System RAM bandwidth:

4 channels at 12.8GB/s per channel using 1600Mhz DDR3 RAM = 51.2GB/s bandwidth

Total PCI-E bandwidth:

40 PCI-E lanes at 500MB/s assuming PCI-E 2.0 = 20GB/s bandwidth (bidirectional)

40 PCI-E lanes at 1GB/s assuming PCI-E 3.0 = 40GB/s bandwidth (bidirectional)

PCI-E bandwidth per GPU:

Assuming Tri-SLI and even one other PCI-E card (in my case the Creative Fatal1ty) you get 16/8/8 (32 lanes consumed)

At PCI-E 2.0 this means: 4GB/s per card (remember, data is duplicated across cards in SLI so one card having more bandwidth doesn’t really help)

At PCI-E 3.0 this means: 8GB/s per card

As you can see above, even PCI-E 2.0 should have sufficient bandwidth, even in the bonkers 1440P surround scenario, to feed the GPU’s at 60fps.  How did this hold up in testing?  Quite well actually.  I saw no difference at all (literally) switching between PCI-E 2.0 and PCI-E 3.0.  I did verify using GPU-Z that PCI-E 3.0 was in use, but at this resolution, and with game engine efficiency being decent, the TITANs just can’t maintain a high enough framerate for PCI-E bandwidth to matter (especially since PCI-E 2.0 x8 is actually quite a lot of bandwidth).

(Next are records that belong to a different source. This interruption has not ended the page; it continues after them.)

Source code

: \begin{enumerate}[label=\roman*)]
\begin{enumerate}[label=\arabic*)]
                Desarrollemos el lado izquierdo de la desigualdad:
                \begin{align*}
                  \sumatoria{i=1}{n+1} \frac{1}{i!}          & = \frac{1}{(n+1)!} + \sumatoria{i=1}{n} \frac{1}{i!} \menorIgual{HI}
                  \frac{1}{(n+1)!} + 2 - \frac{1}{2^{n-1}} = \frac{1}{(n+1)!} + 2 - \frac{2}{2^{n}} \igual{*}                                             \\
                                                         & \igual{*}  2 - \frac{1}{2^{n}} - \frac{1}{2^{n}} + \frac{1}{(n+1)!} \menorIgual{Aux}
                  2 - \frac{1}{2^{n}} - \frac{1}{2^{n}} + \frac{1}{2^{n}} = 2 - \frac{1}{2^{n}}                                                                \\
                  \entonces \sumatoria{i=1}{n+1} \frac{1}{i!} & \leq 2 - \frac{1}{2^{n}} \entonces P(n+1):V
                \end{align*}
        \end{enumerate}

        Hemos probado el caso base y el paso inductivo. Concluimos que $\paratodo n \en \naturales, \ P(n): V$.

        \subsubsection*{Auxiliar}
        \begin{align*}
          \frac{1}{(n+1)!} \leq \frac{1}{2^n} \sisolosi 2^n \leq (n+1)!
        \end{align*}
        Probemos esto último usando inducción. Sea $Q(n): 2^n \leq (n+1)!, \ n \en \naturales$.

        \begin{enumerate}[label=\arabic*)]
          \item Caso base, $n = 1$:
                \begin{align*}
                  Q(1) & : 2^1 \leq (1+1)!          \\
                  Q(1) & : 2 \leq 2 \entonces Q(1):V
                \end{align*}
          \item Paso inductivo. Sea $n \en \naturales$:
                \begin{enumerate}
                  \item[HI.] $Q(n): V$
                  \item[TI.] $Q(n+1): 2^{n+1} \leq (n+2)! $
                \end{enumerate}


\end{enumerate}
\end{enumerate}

The most interesting case occurred when I dropped Crysis 3 down to “global High” settings from “global Very High”.  At that point the TITANs were able to sustain a pretty regular 60fps with occasional dips down to 45fps.  At this point I switched back to PCI-E 2.0 just to see what would happen.  In switching to PCI-E 2.0 Crysis 3 with “global High” settings was still able to sustain 60fps.  The conclusion here is that even in 4k, or 1440P surround, PCI-E 2.0 is fine.  Even with GPU’s that were able to push more pixels (sorely needed in my opinion), PCI-E 2.0 with current high end games would still be fine since any shortfall would be occurring well north of 100fps.